[Stored data entries]
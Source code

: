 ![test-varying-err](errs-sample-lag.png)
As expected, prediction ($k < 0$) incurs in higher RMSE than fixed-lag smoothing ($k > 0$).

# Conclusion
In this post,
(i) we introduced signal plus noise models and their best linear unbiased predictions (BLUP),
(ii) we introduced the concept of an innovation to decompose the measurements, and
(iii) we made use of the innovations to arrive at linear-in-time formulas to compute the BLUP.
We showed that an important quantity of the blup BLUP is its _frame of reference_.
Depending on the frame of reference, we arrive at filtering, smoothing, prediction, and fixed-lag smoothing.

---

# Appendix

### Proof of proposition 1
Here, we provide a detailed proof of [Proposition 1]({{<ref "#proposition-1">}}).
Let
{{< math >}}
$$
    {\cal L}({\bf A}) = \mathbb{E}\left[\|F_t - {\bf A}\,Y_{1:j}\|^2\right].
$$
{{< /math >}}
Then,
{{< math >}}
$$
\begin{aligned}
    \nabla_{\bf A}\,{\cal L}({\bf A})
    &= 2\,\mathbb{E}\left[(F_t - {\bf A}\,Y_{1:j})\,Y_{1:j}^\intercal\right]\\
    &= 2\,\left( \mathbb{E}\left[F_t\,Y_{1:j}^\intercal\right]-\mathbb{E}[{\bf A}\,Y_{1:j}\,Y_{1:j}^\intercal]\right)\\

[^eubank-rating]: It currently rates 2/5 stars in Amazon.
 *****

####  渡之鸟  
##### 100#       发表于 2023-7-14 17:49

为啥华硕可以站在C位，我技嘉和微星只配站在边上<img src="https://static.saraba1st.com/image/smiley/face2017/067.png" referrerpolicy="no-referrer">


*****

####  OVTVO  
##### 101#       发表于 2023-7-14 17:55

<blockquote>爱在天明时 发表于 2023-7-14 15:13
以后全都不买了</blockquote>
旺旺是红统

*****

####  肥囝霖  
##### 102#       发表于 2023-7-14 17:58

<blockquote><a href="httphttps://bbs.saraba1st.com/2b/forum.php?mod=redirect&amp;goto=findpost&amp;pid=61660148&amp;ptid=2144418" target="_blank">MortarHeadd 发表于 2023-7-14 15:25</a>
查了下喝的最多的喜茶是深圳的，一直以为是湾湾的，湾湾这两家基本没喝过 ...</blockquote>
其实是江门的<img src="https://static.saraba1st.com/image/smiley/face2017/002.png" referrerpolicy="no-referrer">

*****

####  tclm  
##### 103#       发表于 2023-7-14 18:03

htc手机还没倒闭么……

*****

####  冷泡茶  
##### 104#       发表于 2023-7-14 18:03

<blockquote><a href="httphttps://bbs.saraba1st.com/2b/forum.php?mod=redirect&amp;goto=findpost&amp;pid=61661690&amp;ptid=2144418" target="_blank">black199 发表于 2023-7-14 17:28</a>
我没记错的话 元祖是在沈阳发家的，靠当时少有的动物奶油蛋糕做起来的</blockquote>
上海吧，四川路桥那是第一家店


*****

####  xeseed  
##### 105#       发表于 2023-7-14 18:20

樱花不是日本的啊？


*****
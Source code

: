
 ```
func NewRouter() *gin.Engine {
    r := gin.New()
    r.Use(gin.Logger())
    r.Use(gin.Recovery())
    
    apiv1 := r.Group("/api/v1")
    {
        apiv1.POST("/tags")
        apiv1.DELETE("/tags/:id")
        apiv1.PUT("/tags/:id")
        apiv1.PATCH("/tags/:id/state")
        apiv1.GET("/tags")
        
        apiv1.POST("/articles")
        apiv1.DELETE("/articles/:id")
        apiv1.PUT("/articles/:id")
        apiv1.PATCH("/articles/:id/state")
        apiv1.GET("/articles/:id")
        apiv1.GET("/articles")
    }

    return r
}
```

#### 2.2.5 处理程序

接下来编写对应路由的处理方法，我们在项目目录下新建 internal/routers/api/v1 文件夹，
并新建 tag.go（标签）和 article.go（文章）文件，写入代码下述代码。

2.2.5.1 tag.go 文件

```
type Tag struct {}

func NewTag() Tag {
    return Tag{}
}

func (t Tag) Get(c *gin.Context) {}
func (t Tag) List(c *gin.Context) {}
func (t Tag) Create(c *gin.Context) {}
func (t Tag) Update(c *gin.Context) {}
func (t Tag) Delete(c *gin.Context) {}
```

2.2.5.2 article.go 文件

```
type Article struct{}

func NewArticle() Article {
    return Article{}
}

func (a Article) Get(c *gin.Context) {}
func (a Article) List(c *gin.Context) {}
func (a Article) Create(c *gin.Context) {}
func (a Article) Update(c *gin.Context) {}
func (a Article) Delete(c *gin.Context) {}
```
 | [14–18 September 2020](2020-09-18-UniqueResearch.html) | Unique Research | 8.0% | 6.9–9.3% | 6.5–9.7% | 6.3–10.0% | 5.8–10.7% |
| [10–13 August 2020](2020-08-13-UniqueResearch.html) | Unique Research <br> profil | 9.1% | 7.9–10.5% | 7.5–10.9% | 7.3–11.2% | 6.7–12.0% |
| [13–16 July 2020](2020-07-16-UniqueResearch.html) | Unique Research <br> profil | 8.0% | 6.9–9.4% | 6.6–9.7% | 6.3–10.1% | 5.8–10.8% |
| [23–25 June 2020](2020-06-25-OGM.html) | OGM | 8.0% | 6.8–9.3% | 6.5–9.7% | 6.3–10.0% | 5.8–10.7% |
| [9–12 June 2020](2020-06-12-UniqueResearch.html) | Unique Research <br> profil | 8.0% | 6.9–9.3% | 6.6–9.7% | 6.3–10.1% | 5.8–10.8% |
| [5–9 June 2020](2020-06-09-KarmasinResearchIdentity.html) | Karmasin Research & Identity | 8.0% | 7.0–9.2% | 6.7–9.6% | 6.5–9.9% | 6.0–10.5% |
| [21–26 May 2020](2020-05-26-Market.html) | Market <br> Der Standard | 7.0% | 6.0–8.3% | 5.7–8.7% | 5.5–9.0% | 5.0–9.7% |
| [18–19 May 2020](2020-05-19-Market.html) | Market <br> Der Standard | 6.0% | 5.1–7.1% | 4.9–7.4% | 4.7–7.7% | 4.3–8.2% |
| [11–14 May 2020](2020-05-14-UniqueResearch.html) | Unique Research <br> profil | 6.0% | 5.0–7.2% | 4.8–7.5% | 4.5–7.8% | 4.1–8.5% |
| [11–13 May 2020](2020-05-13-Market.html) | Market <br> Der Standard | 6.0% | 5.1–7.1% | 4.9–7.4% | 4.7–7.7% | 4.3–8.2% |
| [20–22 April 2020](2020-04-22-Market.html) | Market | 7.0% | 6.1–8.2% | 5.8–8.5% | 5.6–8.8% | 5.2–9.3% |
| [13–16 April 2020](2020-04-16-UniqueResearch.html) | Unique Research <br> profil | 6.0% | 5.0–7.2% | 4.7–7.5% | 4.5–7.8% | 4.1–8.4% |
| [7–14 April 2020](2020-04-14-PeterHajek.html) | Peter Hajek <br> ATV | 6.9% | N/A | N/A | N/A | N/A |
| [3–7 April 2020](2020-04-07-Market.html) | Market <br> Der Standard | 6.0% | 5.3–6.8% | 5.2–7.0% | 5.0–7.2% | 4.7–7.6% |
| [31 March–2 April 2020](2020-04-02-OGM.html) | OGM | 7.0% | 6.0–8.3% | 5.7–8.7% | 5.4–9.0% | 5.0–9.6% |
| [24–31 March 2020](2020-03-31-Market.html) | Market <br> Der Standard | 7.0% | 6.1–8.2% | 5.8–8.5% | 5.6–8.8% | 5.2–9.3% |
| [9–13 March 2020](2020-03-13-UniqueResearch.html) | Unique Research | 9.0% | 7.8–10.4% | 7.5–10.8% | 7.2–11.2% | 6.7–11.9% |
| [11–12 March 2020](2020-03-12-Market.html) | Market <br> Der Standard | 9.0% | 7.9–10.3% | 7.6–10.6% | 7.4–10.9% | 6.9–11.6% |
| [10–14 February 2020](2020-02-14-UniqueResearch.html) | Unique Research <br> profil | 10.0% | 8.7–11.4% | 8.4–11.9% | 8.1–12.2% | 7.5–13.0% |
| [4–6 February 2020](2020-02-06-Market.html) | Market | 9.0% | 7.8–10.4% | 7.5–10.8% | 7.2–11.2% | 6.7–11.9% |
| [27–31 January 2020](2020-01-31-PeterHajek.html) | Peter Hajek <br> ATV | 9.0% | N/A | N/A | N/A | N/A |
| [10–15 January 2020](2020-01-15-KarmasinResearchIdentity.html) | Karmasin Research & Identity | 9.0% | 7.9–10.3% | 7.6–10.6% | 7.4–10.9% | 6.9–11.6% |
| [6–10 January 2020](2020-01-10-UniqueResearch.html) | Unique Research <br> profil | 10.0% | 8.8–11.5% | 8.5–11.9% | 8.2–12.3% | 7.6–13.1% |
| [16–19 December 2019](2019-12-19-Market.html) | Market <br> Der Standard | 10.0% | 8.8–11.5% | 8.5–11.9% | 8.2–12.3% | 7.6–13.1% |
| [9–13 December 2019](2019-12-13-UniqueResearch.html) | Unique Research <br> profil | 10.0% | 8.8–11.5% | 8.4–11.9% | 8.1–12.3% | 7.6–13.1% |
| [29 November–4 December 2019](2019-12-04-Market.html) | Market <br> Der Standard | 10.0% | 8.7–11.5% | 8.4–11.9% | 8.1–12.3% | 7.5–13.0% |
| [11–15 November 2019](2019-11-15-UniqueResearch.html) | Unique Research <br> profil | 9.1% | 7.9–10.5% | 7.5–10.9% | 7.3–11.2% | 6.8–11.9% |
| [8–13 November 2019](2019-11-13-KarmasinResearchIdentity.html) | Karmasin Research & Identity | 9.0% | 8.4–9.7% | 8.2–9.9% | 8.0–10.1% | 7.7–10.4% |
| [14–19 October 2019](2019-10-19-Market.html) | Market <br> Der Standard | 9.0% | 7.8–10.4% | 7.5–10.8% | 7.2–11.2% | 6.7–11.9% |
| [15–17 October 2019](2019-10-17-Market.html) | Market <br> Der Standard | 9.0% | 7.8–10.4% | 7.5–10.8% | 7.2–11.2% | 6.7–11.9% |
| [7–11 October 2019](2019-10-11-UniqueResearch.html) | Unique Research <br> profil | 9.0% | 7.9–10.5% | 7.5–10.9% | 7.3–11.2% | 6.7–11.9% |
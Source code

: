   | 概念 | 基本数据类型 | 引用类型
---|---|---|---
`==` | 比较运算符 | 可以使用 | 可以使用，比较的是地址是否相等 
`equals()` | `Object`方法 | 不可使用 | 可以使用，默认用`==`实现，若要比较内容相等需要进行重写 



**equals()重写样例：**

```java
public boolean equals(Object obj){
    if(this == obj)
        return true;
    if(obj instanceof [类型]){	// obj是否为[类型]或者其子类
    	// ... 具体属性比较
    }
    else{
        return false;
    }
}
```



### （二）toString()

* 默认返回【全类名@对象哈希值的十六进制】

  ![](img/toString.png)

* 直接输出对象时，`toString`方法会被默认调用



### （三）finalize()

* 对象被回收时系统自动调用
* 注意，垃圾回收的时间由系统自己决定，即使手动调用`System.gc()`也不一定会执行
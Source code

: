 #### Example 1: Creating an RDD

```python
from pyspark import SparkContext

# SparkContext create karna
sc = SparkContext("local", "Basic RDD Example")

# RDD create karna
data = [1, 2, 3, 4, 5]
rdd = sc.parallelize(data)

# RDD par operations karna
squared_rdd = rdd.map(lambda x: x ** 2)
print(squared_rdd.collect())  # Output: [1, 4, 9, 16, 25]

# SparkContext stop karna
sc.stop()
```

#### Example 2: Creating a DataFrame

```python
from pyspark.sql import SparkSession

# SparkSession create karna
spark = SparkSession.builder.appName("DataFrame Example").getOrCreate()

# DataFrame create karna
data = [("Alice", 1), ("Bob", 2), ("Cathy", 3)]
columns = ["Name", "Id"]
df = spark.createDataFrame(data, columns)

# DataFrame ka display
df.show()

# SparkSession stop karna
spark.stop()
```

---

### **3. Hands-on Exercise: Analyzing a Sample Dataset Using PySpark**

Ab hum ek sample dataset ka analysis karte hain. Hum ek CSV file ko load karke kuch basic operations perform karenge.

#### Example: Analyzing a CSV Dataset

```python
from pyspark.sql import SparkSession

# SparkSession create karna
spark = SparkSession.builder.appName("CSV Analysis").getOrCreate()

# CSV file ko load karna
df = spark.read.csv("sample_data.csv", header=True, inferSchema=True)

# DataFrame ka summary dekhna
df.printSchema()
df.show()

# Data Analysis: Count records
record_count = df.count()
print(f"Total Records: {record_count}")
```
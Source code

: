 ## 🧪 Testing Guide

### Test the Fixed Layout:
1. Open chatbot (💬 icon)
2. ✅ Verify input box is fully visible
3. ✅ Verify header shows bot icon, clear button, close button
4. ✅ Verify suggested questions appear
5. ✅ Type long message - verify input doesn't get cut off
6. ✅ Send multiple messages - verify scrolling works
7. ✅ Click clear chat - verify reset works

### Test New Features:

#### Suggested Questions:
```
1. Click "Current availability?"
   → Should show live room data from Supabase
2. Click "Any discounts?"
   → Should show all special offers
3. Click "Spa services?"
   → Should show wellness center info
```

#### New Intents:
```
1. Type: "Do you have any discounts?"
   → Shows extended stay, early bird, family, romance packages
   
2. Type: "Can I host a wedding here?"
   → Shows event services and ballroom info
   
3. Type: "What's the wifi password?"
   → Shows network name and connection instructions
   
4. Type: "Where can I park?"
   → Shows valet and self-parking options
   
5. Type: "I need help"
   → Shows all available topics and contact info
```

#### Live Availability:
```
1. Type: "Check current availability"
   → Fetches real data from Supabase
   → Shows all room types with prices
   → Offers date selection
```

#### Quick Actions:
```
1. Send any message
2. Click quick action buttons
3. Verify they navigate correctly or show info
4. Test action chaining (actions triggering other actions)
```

**What this task involves:** Work out, please, how many lines above contain "forum"; answer only with the number.

**Completed task:** 2